> What you will do
The records below are split into lines. How many of those lines contain the string "Supported"? Reply with the number only.

> Working data

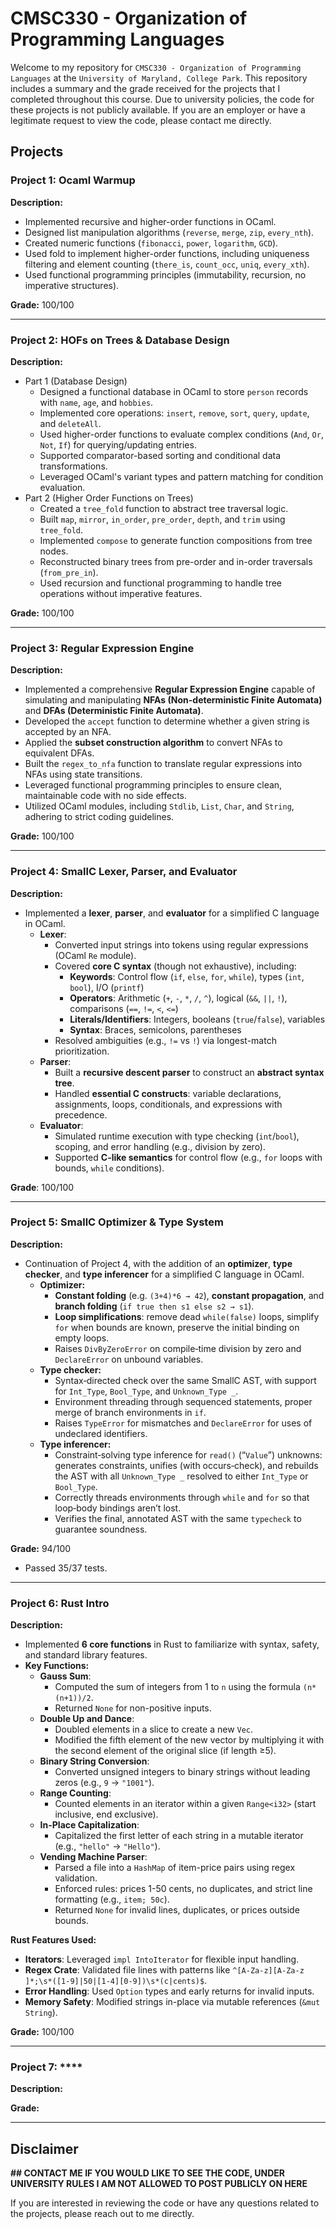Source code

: # CMSC330 - Organization of Programming Languages

Welcome to my repository for ```CMSC330 - Organization of Programming Languages``` at the ```University of Maryland, College Park```. This repository includes a summary and the grade received for the projects that I completed throughout this course. Due to university policies, the code for these projects is not publicly available. If you are an employer or have a legitimate request to view the code, please contact me directly.

## Projects 

### Project 1: **Ocaml Warmup**
**Description:**  
- Implemented recursive and higher-order functions in OCaml.
- Designed list manipulation algorithms (`reverse`, `merge`, `zip`, `every_nth`).
- Created numeric functions (`fibonacci`, `power`, `logarithm`, `GCD`).
- Used fold to implement higher-order functions, including uniqueness filtering and element counting (`there_is`, `count_occ`, `uniq`, `every_xth`).
- Used functional programming principles (immutability, recursion, no imperative structures).

**Grade:** 100/100

---

### Project 2: **HOFs on Trees & Database Design**
**Description:**  
- Part 1 (Database Design)
  - Designed a functional database in OCaml to store `person` records with `name`, `age`, and `hobbies`.
  - Implemented core operations: `insert`, `remove`, `sort`, `query`, `update`, and `deleteAll`.
  - Used higher-order functions to evaluate complex conditions (`And`, `Or`, `Not`, `If`) for querying/updating entries.
  - Supported comparator-based sorting and conditional data transformations.
  - Leveraged OCaml's variant types and pattern matching for condition evaluation.
- Part 2 (Higher Order Functions on Trees)
  - Created a `tree_fold` function to abstract tree traversal logic.
  - Built `map`, `mirror`, `in_order`, `pre_order`, `depth`, and `trim` using `tree_fold`.
  - Implemented `compose` to generate function compositions from tree nodes.
  - Reconstructed binary trees from pre-order and in-order traversals (`from_pre_in`).
  - Used recursion and functional programming to handle tree operations without imperative features.

**Grade:** 100/100

---

### Project 3: **Regular Expression Engine**
**Description:**  
- Implemented a comprehensive **Regular Expression Engine** capable of simulating and manipulating **NFAs (Non-deterministic Finite Automata)** and **DFAs (Deterministic Finite Automata)**.
- Developed the `accept` function to determine whether a given string is accepted by an NFA.
- Applied the **subset construction algorithm** to convert NFAs to equivalent DFAs.
- Built the `regex_to_nfa` function to translate regular expressions into NFAs using state transitions.
- Leveraged functional programming principles to ensure clean, maintainable code with no side effects.
- Utilized OCaml modules, including `Stdlib`, `List`, `Char`, and `String`, adhering to strict coding guidelines.

**Grade:** 100/100 

---

### Project 4: **SmallC Lexer, Parser, and Evaluator**  
**Description:**  
- Implemented a **lexer**, **parser**, and **evaluator** for a simplified C language in OCaml.  
  - **Lexer**:  
    - Converted input strings into tokens using regular expressions (OCaml `Re` module).  
    - Covered **core C syntax** (though not exhaustive), including:  
      - **Keywords**: Control flow (`if`, `else`, `for`, `while`), types (`int`, `bool`), I/O (`printf`)  
      - **Operators**: Arithmetic (`+`, `-`, `*`, `/`, `^`), logical (`&&`, `||`, `!`), comparisons (`==`, `!=`, `<`, `<=`)  
      - **Literals/Identifiers**: Integers, booleans (`true`/`false`), variables  
      - **Syntax**: Braces, semicolons, parentheses  
    - Resolved ambiguities (e.g., `!=` vs `!`) via longest-match prioritization.  
  - **Parser**:  
    - Built a **recursive descent parser** to construct an **abstract syntax tree**.  
    - Handled **essential C constructs**: variable declarations, assignments, loops, conditionals, and expressions with precedence.  
  - **Evaluator**:  
    - Simulated runtime execution with type checking (`int`/`bool`), scoping, and error handling (e.g., division by zero).  
    - Supported **C-like semantics** for control flow (e.g., `for` loops with bounds, `while` conditions).  

**Grade**: 100/100  

---

### Project 5: **SmallC Optimizer & Type System**  
**Description:**  
- Continuation of Project 4, with the addition of an **optimizer**, **type checker**, and **type inferencer** for a simplified C language in OCaml.
  - **Optimizer:**
    - **Constant folding** (e.g. `(3+4)*6 → 42`), **constant propagation**, and **branch folding** (`if true then s1 else s2 → s1`).  
    - **Loop simplifications**: remove dead `while(false)` loops, simplify `for` when bounds are known, preserve the initial binding on empty loops.  
    - Raises `DivByZeroError` on compile‑time division by zero and `DeclareError` on unbound variables.  
  - **Type checker:**
    - Syntax‑directed check over the same SmallC AST, with support for `Int_Type`, `Bool_Type`, and `Unknown_Type _`.  
    - Environment threading through sequenced statements, proper merge of branch environments in `if`.  
    - Raises `TypeError` for mismatches and `DeclareError` for uses of undeclared identifiers.  
  - **Type inferencer:**
    - Constraint‑solving type inference for `read()` (“`Value`”) unknowns: generates constraints, unifies (with occurs‑check), and rebuilds the AST with all `Unknown_Type _` resolved to either `Int_Type` or `Bool_Type`.  
    - Correctly threads environments through `while` and `for` so that loop‑body bindings aren’t lost.  
    - Verifies the final, annotated AST with the same `typecheck` to guarantee soundness.  

**Grade:** 94/100
- Passed 35/37 tests.

---

### Project 6: **Rust Intro**
**Description:**
- Implemented **6 core functions** in Rust to familiarize with syntax, safety, and standard library features.  
- **Key Functions:**  
  - **Gauss Sum**:  
    - Computed the sum of integers from 1 to `n` using the formula `(n*(n+1))/2`.  
    - Returned `None` for non-positive inputs.  
  - **Double Up and Dance**:  
    - Doubled elements in a slice to create a new `Vec`.  
    - Modified the fifth element of the new vector by multiplying it with the second element of the original slice (if length ≥5).  
  - **Binary String Conversion**:  
    - Converted unsigned integers to binary strings without leading zeros (e.g., `9` → `"1001"`).  
  - **Range Counting**:  
    - Counted elements in an iterator within a given `Range<i32>` (start inclusive, end exclusive).  
  - **In-Place Capitalization**:  
    - Capitalized the first letter of each string in a mutable iterator (e.g., `"hello"` → `"Hello"`).  
  - **Vending Machine Parser**:  
    - Parsed a file into a `HashMap` of item-price pairs using regex validation.  
    - Enforced rules: prices 1-50 cents, no duplicates, and strict line formatting (e.g., `item; 50c`).  
    - Returned `None` for invalid lines, duplicates, or prices outside bounds.  

**Rust Features Used:**  
- **Iterators**: Leveraged `impl IntoIterator` for flexible input handling.  
- **Regex Crate**: Validated file lines with patterns like `^[A-Za-z][A-Za-z ]*;\s*([1-9]|50|[1-4][0-9])\s*(c|cents)$`.  
- **Error Handling**: Used `Option` types and early returns for invalid inputs.  
- **Memory Safety**: Modified strings in-place via mutable references (`&mut String`).  

**Grade:** 100/100 

---

### Project 7: ****
**Description:**  


**Grade:** 

---

## Disclaimer

**## CONTACT ME IF YOU WOULD LIKE TO SEE THE CODE, UNDER UNIVERSITY RULES I AM NOT ALLOWED TO POST PUBLICLY ON HERE**

If you are interested in reviewing the code or have any questions related to the projects, please reach out to me directly.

> Expected output
2